Nous sommes le 30 novembre 2016. L'opéra de Paris entame sa série de représentations de Cavalleria Rusticana. Un de mes voisins, plus courageux que moi, s'est mis à enguirlander vertement une spectatrice qui éteignait son portable alors même que les premières mesures se faisaient entendre, occasionnant une lumière gênante dans une pénombre devant favoriser la concentration. Il n'eut pour seule réponse qu'une grossièreté supplémentaire : « oh là là, ça vient de commencer, qu'est-ce qu'ils sont chiants ». Si on voulait résumer la pensée de cette dame, cela reviendrait à dire : « Écoutez votre musique et arrêtez de nous faire la leçon ». Et pourtant, de leçon il y a besoin, car ce type de comportements va croissant dans nos salles et, sans parler des toux intempestives envoyées sans retenue, les sonneries de portables, les consultations de mails et autres froissements de papiers en pleine représentation deviennent légion, témoignant, de la part d'une partie du public, d'une désinvolture et d'un irrespect qui deviennent préjudiciables à la qualité d'écoute.
Cette tendance est telle, que même des chefs commencent à s'insurger. Le 21 décembre 2016, William Christie dirigeait Le Messie de Haendel à Madrid quand un téléphone portable a soudain perturbé l'exécution du concert. Fou de rage, monsieur Christie a demandé au spectateur de sortir en lui précisant qu'il venait de gâcher l'un des plus beaux passages de la partition. Une semaine auparavant, ce sont les flashs bruyants d'un spectateur qui l'avaient fait réagir. Cette anecdote a trouvé un certain écho dans la presse spécialisée, preuve que ce type de comportements interroge et devient réellement problématique, et pas seulement dans les salles parisiennes.
Et pourtant, rien d'insurmontable, car il ne s'agit que de bon sens ! Vous êtes souffrant et toussez beaucoup : pensez à mettre un mouchoir devant votre bouche, cela contribuerait à étouffer le bruit, en plus de protéger vos voisins des microbes. Vous attendez les photos de vacances de vos amis à l'île Maurice : un peu de patience, vous pourrez consulter vos mails ou votre profil Facebook pendant les entractes ; après tout, c'est fait pour cela. Vos pastilles si délicieusement rafraîchissantes vous narguent dans votre sac à main : laissez-les où elles sont, et pensez qu'elles pourront avantageusement accompagner vos fins d'entractes, après le sandwich concocté à prix d'or par les fournisseurs de l'Opéra.
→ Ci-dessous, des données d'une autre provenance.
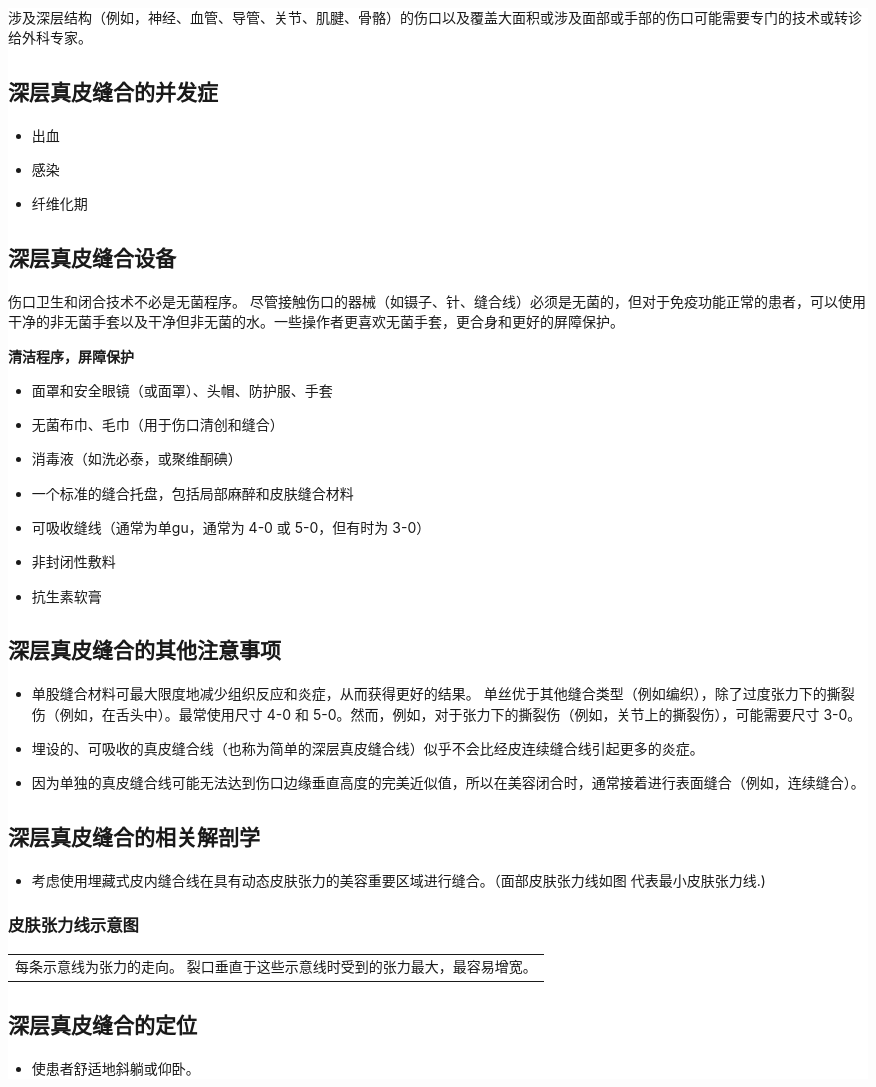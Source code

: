 涉及深层结构（例如，神经、血管、导管、关节、肌腱、骨骼）的伤口以及覆盖大面积或涉及面部或手部的伤口可能需要专门的技术或转诊给外科专家。

## 深层真皮缝合的并发症

- 出血

- 感染

- 纤维化期


## 深层真皮缝合设备

伤口卫生和闭合技术不必是无菌程序。 尽管接触伤口的器械（如镊子、针、缝合线）必须是无菌的，但对于免疫功能正常的患者，可以使用干净的非无菌手套以及干净但非无菌的水。一些操作者更喜欢无菌手套，更合身和更好的屏障保护。

**清洁程序，屏障保护**

- 面罩和安全眼镜（或面罩）、头帽、防护服、手套

- 无菌布巾、毛巾（用于伤口清创和缝合）

- 消毒液（如洗必泰，或聚维酮碘）

- 一个标准的缝合托盘，包括局部麻醉和皮肤缝合材料

- 可吸收缝线（通常为单gu，通常为 4-0 或 5-0，但有时为 3-0）

- 非封闭性敷料

- 抗生素软膏


## 深层真皮缝合的其他注意事项

- 单股缝合材料可最大限度地减少组织反应和炎症，从而获得更好的结果。 单丝优于其他缝合类型（例如编织），除了过度张力下的撕裂伤（例如，在舌头中）。最常使用尺寸 4-0 和 5-0。然而，例如，对于张力下的撕裂伤（例如，关节上的撕裂伤），可能需要尺寸 3-0。

- 埋设的、可吸收的真皮缝合线（也称为简单的深层真皮缝合线）似乎不会比经皮连续缝合线引起更多的炎症。

- 因为单独的真皮缝合线可能无法达到伤口边缘垂直高度的完美近似值，所以在美容闭合时，通常接着进行表面缝合（例如，连续缝合）。


## 深层真皮缝合的相关解剖学

- 考虑使用埋藏式皮内缝合线在具有动态皮肤张力的美容重要区域进行缝合。（面部皮肤张力线如图 代表最小皮肤张力线.)


### 皮肤张力线示意图

|     |
| --- |
| 每条示意线为张力的走向。 裂口垂直于这些示意线时受到的张力最大，最容易增宽。<br> |

## 深层真皮缝合的定位

- 使患者舒适地斜躺或仰卧。
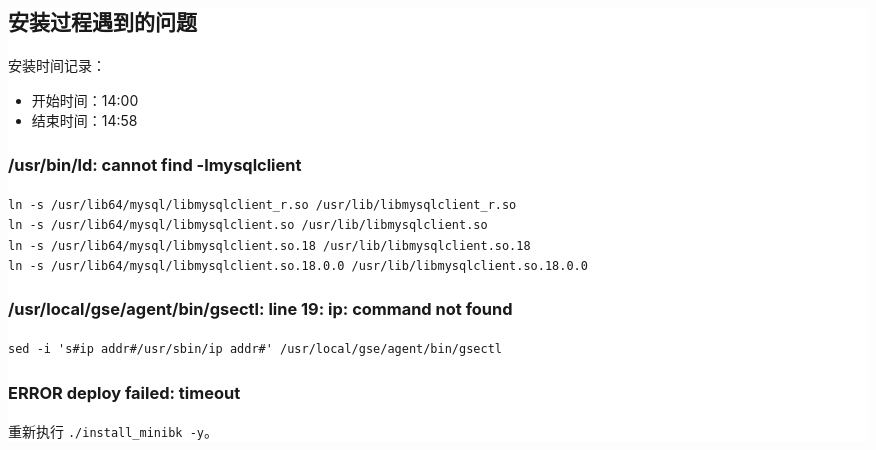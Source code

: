 ## 安装过程遇到的问题

安装时间记录：

- 开始时间：14:00
- 结束时间：14:58

### /usr/bin/ld: cannot find -lmysqlclient

```
ln -s /usr/lib64/mysql/libmysqlclient_r.so /usr/lib/libmysqlclient_r.so
ln -s /usr/lib64/mysql/libmysqlclient.so /usr/lib/libmysqlclient.so
ln -s /usr/lib64/mysql/libmysqlclient.so.18 /usr/lib/libmysqlclient.so.18
ln -s /usr/lib64/mysql/libmysqlclient.so.18.0.0 /usr/lib/libmysqlclient.so.18.0.0
```

### /usr/local/gse/agent/bin/gsectl: line 19: ip: command not found

```
sed -i 's#ip addr#/usr/sbin/ip addr#' /usr/local/gse/agent/bin/gsectl
```

### ERROR  deploy failed: timeout

重新执行 `./install_minibk -y`。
Oui, rien d'insurmontable assurément.
Alors, les salles de concerts laisseront-elles les mélomanes désœuvrés et les artistes faire de la pédagogie « agressive », dans l'espoir que l'on puisse enfin profiter pleinement d'un spectacle sans être perturbé par des toquades intempestives ou des maniaques de la communication instantanée ?
Vous qui dirigez nos salles de spectacles, c'est un spectateur abattu (parmi tant d'autres), « au bord de la crise de nerfs » (d'accord j'en fais peut-être trop), qui vous en conjure : « aidez-nous !!! ». Peut-être le temps est-il venu de réfléchir à une approche différente, plus humoristique et inspirante, pour susciter chez le spectateur récalcitrant une réflexion sur son attitude vis-à-vis des autres.
Vous, frères et sœurs de souffrance, unissez-vous contre ces « incivilités » quotidiennes et continuez de manifester votre désapprobation, car seul le martèlement finira par avoir raison de ces errements qui sont le témoignage d'un ahurissement généralisé.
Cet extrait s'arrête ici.